Ana Brnabić, the current Serbian Minister of Public Administration and Local Self-government, has just been appointed prime minister of Serbia, reports Index on June 15, 2017.
President of Serbia Aleksandar Vučić announced he was giving Brnabić, an independent politician, the mandate to form a new government earlier today. “Coming up with this decision wasn’t easy. This is not a defeat for the Serbian Progressive Party, nor for anyone else, but an idea to find the best solution. The future PM must ensure further reinforcement of the country’s reputation, as well as further reforms. Serbia needs to work on its image, and doesn’t need to prove its independence and sovereignity to anyone”, said Vučić. He added that Brnabić will focus on issues in domains of “economics and digitalisation”, while the foreign minister Ivica Dačić, who has been standing in as the PM and “enjoys his great confidence”, will lead “the political part”.
Brnabić, 41, studied business administration in the US and is a graduate of the University of Hull in England with an MBA in marketing. She was born in Belgrade, but is known to have Croatian origins and spends summers in her family home in Stara Baška on Krk island.

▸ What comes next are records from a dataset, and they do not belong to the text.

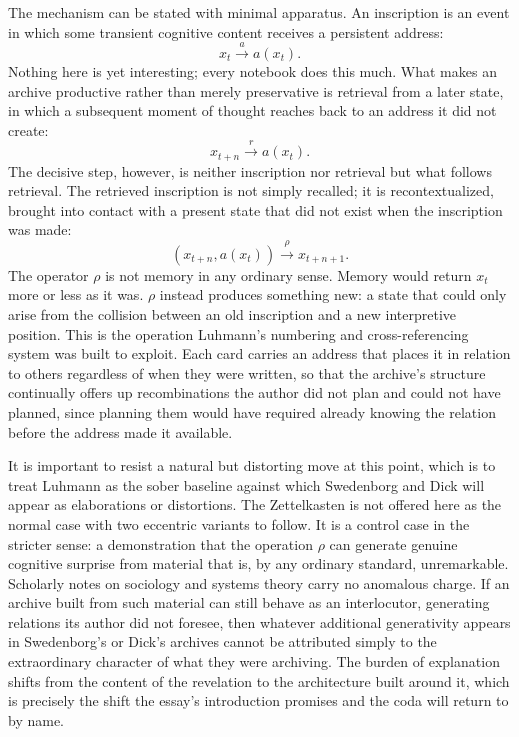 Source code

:\documentclass[11pt]{article}
\begin{document}
The mechanism can be stated with minimal apparatus. An inscription is an event in which some transient cognitive content receives a persistent address:
\[
x_t \xrightarrow{a} a(x_t).
\]
Nothing here is yet interesting; every notebook does this much. What makes an archive productive rather than merely preservative is retrieval from a later state, in which a subsequent moment of thought reaches back to an address it did not create:
\[
x_{t+n} \xrightarrow{r} a(x_t).
\]
The decisive step, however, is neither inscription nor retrieval but what follows retrieval. The retrieved inscription is not simply recalled; it is recontextualized, brought into contact with a present state that did not exist when the inscription was made:
\[
(x_{t+n}, a(x_t)) \xrightarrow{\rho} x_{t+n+1}.
\]
The operator $\rho$ is not memory in any ordinary sense. Memory would return $x_t$ more or less as it was. $\rho$ instead produces something new: a state that could only arise from the collision between an old inscription and a new interpretive position. This is the operation Luhmann's numbering and cross-referencing system was built to exploit. Each card carries an address that places it in relation to others regardless of when they were written, so that the archive's structure continually offers up recombinations the author did not plan and could not have planned, since planning them would have required already knowing the relation before the address made it available.

It is important to resist a natural but distorting move at this point, which is to treat Luhmann as the sober baseline against which Swedenborg and Dick will appear as elaborations or distortions. The Zettelkasten is not offered here as the normal case with two eccentric variants to follow. It is a control case in the stricter sense: a demonstration that the operation $\rho$ can generate genuine cognitive surprise from material that is, by any ordinary standard, unremarkable. Scholarly notes on sociology and systems theory carry no anomalous charge. If an archive built from such material can still behave as an interlocutor, generating relations its author did not foresee, then whatever additional generativity appears in Swedenborg's or Dick's archives cannot be attributed simply to the extraordinary character of what they were archiving. The burden of explanation shifts from the content of the revelation to the architecture built around it, which is precisely the shift the essay's introduction promises and the coda will return to by name.
\end{document}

She’s both the first gay PM and first female PM in Serbia’s history. She entered politics in 2016 and became Serbia’s first openly gay minister; not a small feat for a country in the region where a homophobic culture still prevails.

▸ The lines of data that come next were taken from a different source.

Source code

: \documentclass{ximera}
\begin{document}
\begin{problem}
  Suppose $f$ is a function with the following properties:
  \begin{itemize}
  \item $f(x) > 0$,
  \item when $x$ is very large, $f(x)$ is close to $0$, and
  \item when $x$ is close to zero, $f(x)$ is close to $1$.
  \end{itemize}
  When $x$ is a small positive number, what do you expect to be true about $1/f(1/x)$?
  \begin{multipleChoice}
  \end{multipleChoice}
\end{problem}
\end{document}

The Guardian reported about Brnabić’s appointment and the attitude towards the LGBT community in Serbia, saying that “violence and discrimination are widespread and recourse to justice after homophobic attacks limited by social stigma. Belgrade’s high-profile Pride parade has been suspended in the past over “security concerns” and now takes place under heavy police guard, amid protests by the far right and the Orthodox church.”
Civil rights activist and Belgrade Pride organiser Goran Miletić called the appointment of Brnabić “a positive message”, stating that a gay or lesbian person becoming minister or PM would be “big news” even in some western countries: “It’s even more important for a country where 65% believe homosexuality is an illness and 78% think homosexuality shouldn’t be expressed outside homes”. He also noted he doesn’t believe the respect for the LGBT community will grow in near future, while the political scientist at the University of Belgrade Boban Stojanović considers that Brnabić’s appointment might end up as ‘window-dressing’ for Serbia. “The problem is that it will mask the real picture of the situation of civil and human rights in Serbia. The choice of a member of the LGBT community for prime minister will be used as an indicator of the state of civil and human rights, and that is not realistic”, said Stojanović.
Vučić in turn explained his decision as a result of confidence that Brnabić will “contribute to Serbia’s reputation both in the West and the East, in eurointegrations, relations with the Russian Federation, China, Arab countries, but also with all other countries in the world and the region”. Asked about his view of Brnabić’s private life in 2016, he referred to her as a woman with an impeccable biography “who has done a lot for all of us”, and said he was interested “only in her results”.
Thew new government is supposed to be formed before June 23, the date of Vučić’s inauguration ceremony.